Oltre a non essere univocamente riconducibili ad alcuno dei vizi denunciabili col ricorso per cassazione ex art. 360 c.p.c., i predetti motivi sono inammissibili perchè la ricorrente:

– ha inspiegabilmente dedotto, per giunta in modo generico, la violazione, da parte del giudice del merito, dell’art. 360-bis c.p.c., norma che riguarda esclusivamente il giudizio di legittimità e non l’appello innanzi alla C.T.R.;

– in violazione dell’art. 366 c.p.c., ha invocato un giudicato esterno senza fornire una chiara illustrazione dell’oggetto del giudizio conclusosi innanzi alla C.T.R. del Lazio e una spiegazione della sua pretesa incidenza nel presente giudizio; a ciò si aggiunge che l’esistenza del giudicato esterno non può essere dedotta nel giudizio di legittimità se il giudicato è intervenuto nelle more del giudizio d’appello senza tempestiva deduzione in quella sede (Cass., Sez. 6-5, Ordinanza n. 25401 del 17/12/2015, Rv. 638205-01; Cass., Sez. 5, Sentenza n. 21170 del 19/10/2016, Rv. 641470-01) e che, comunque, la sentenza di appello pronunciata in difformità da tale giudicato va impugnata col ricorso per revocazione e non con quello per cassazione (Cass., Sez. U, Sentenza n. 21493 del 20/10/2010, Rv. 614451-01; Cass., Sez. 5, Sentenza n. 22506 del 04/11/2015, Rv. 637074-01);

– ha prospettato censure alla sentenza della C.T.R. riproponendo i integralmente i motivi del prioprio appello incidentale (peraltro, basati su circostanze di fatto) senza considerare la natura di critica vincolata dell’impugnazione di legittimità.
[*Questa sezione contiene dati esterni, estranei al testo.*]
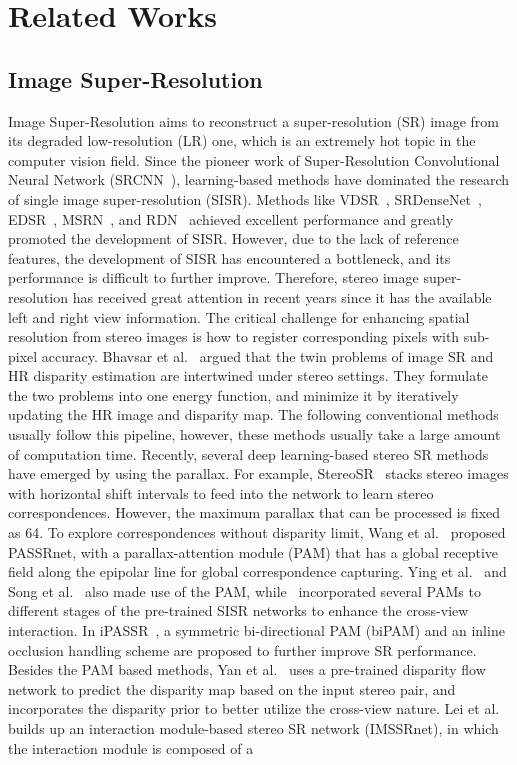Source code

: \documentclass[sigconf]{acmart}
\begin{document}
\section{Related Works}
\subsection{Image Super-Resolution}
Image Super-Resolution aims to reconstruct a super-resolution (SR) image from its degraded low-resolution (LR) one, which is an extremely hot topic in the computer vision field. Since the pioneer work of Super-Resolution Convolutional Neural Network (SRCNN~\cite{Dong2014LearningAD}), learning-based methods have dominated the research of single image super-resolution (SISR). Methods like VDSR~\cite{Kim2016AccurateIS}, SRDenseNet~\cite{Tong2017ImageSU}, EDSR~\cite{Lim2017EnhancedDR}, MSRN~\cite{Li2018MultiscaleRN}, and RDN~\cite{Zhang2018ResidualDN} achieved excellent performance and greatly promoted the development of SISR. However, due to the lack of reference features, the development of SISR has encountered a bottleneck, and its performance is difficult to further improve. Therefore, stereo image super-resolution has received great attention in recent years since it has the available left and right view information. The critical challenge for enhancing spatial resolution from stereo images is how to register corresponding pixels with sub-pixel accuracy. Bhavsar et al.~\cite{Bhavsar2010ResolutionEI} argued that the twin problems of image SR and HR disparity estimation are intertwined under stereo settings. They formulate the two problems into one energy function, and minimize it by iteratively updating the HR image and disparity map. The following conventional methods~\cite{Park2012CombiningMS, Lee2013SimultaneousSO} usually follow this pipeline, however, these methods usually take a large amount of computation time. Recently, several deep learning-based stereo SR methods have emerged by using the parallax. For example, StereoSR~\cite{Jeon2018EnhancingTS} stacks stereo images with horizontal shift intervals to feed into the network to learn stereo correspondences. However, the maximum parallax that can be processed is fixed as 64. To explore correspondences without disparity limit, Wang et al.~\cite{Wang2019LearningPA, Wang2020ParallaxAF} proposed PASSRnet, with a parallax-attention module (PAM) that has a global receptive field along the epipolar line for global correspondence capturing. Ying et al.~\cite{Ying2020ASA} and Song et al.~\cite{Song2020StereoscopicIS} also made use of the PAM, while~\cite{Ying2020ASA} incorporated several PAMs to different stages of the pre-trained SISR networks to enhance the cross-view interaction. In iPASSR~\cite{Wang2020SymmetricPA}, a symmetric bi-directional PAM (biPAM) and an inline occlusion handling scheme are proposed to further improve SR performance. Besides the PAM based methods, Yan et al.~\cite{Yan2020DisparityAwareDA} uses a pre-trained disparity flow network to predict the disparity map based on the input stereo pair, and incorporates the disparity prior to better utilize the cross-view nature. Lei et al.~\cite{Lei2020DeepSI} builds up an interaction module-based stereo SR network (IMSSRnet), in which the interaction module is composed of a 
\end{document}
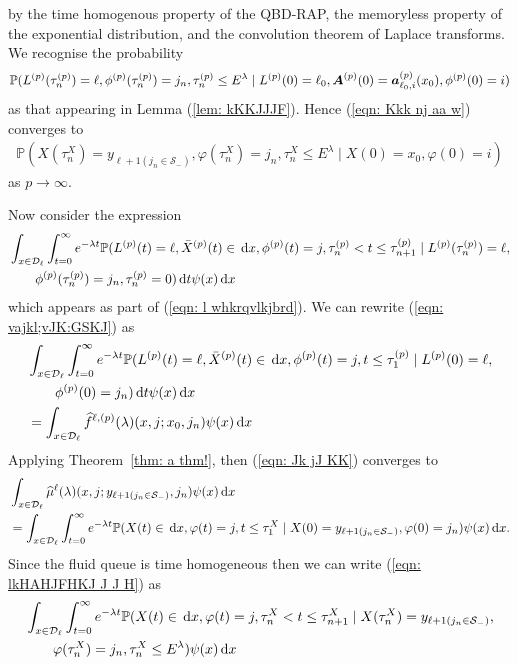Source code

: by the time homogenous property of the QBD-RAP, the memoryless property of the exponential distribution, and the convolution theorem of Laplace transforms. We recognise the probability 
\begin{align}
	\mathbb P(L^{(p)}(\tau_n^{(p)}) = \ell, \phi^{(p)}(\tau_n^{(p)}) = j_n, \tau_{n}^{(p)}\leq E^\lambda 
	 \mid L^{(p)}(0)=\ell_0, \boldsymbol A^{(p)}(0)=\boldsymbol  a_{\ell_0,i}^{(p)}(x_0), \phi^{(p)}(0)=i) \label{eqn: Kkk nj aa w}
\end{align}
as that appearing in Lemma (\ref{lem: kKKJJJF}). Hence (\ref{eqn: Kkk nj aa w}) converges to 
\begin{align}
	\mathbb P(X(\tau_n^X) = y_{\ell+1(j_{n}\in\mathcal S_-)}, 
		\varphi(\tau_n^X) = j_n, \tau_{n}^X\leq E^\lambda
		\mid X(0)=x_0, \varphi(0)=i)
\end{align}
as \(p\to\infty\). 

Now consider the expression 
\begin{align}
	&\int_{x\in\mathcal{D}_\ell} \int_{t=0}^\infty e^{-\lambda t} \mathbb P(L^{(p)}(t) = \ell, \bar X^{(p)}(t) \in \, \mathrm{d} x, \phi^{(p)}(t) = j, 
	\tau_n^{(p)}<t \leq \tau_{n+1}^{(p)} \mid L^{(p)}(\tau_n^{(p)}) = \ell, \nonumber 
	 \\&\qquad{} \phi^{(p)}(\tau_n^{(p)}) = j_n,
	 	\tau_{n}^{(p)}= 0)\, \mathrm{d} t  \psi(x)\, \mathrm{d} x \label{eqn: vajkl;vJK:GSKJ}
\end{align}
which appears as part of (\ref{eqn: l whkrqvlkjbrd}). We can rewrite (\ref{eqn: vajkl;vJK:GSKJ}) as  
\begin{align}
	 &\int_{x\in\mathcal{D}_\ell} \int_{t=0}^\infty e^{-\lambda t} \mathbb P(L^{(p)}(t) = \ell, \bar X^{(p)}(t) \in \, \mathrm{d} x, \phi^{(p)}(t) = j, 
	t \leq \tau_{1}^{(p)} \mid L^{(p)}(0) = \ell, \nonumber 
	 \\&\qquad{} \phi^{(p)}(0) = j_n)\, \mathrm{d} t \psi(x)\, \mathrm{d} x\nonumber 
	 \\&= \int_{x\in\mathcal{D}_\ell} \widehat f^{\ell,(p)} (\lambda)(x,j;x_0,j_n) \psi(x)\, \mathrm{d} x \label{eqn: Jk jJ KK}
\end{align}
Applying Theorem~\ref{thm: a thm!}, then (\ref{eqn: Jk jJ KK}) converges to 
\begin{align}
	&\int_{x\in\mathcal{D}_\ell} \widehat \mu^{\ell} (\lambda)(x,j;y_{\ell+1(j_n\in\mathcal S_-)},j_n) \psi(x)\, \mathrm{d} x \nonumber 
	\\&= \int_{x\in\mathcal{D}_\ell} \int_{t=0}^\infty e^{-\lambda t}\mathbb P(X(t)\in\, \mathrm{d} x, \varphi(t)=j, t\leq \tau_1^X \mid X(0) = y_{\ell+1(j_n\in\mathcal S_-)}, \varphi(0)=j_n ) \psi(x)\, \mathrm{d} x. \label{eqn: lkHAHJFHKJ J J H}
\end{align}
Since the fluid queue is time homogeneous then we can write (\ref{eqn: lkHAHJFHKJ J J H}) as 
\begin{align}
	&\int_{x\in\mathcal{D}_\ell} \int_{t=0}^\infty e^{-\lambda t} \mathbb P(X(t)\in\, \mathrm{d} x, \varphi(t)=j, \tau_n^X < t \leq \tau_{n+1}^X \mid X(\tau_n^X) = y_{\ell+1(j_n\in\mathcal S_-)}, \nonumber 
	\\&\qquad{} \varphi(\tau_n^X)=j_n, \tau_n^X\leq E^\lambda ) \psi(x)\, \mathrm{d} x \label{eqn: lkHAHJFHKJ J J 22}
\end{align}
4. In conclusione, il ricorso della A. e G.A. S.p.A. va respinto.

Non occorre provvedere sulle spese attesa la indefensio dell’Agenzia intimata.

5. Tuttavia, ai sensi del D.P.R. n. 115 del 2002, art. 13, comma 1-quater, si dà atto della sussistenza dei presupposti per il versamento, da parte della ricorrente, dell’ulteriore importo a titolo di contributo unificato pari a quello dovuto per il ricorso, a norma dello stesso art. 13, comma 1-bis.

PQM

La Corte:

rigetta il ricorso;

ai sensi del D.P.R. n. 115 del 2002, art. 13, comma 1 quater, dà atto della sussistenza dei presupposti per il versamento, da parte della ricorrente, dell’ulteriore importo a titolo di contributo unificato pari a quello dovuto per il ricorso, a norma dello stesso art. 13, comma 1-bis.

Così deciso in Roma, nella Camera di consiglio della Quinta Sezione Civile, il 28 gennaio 2021.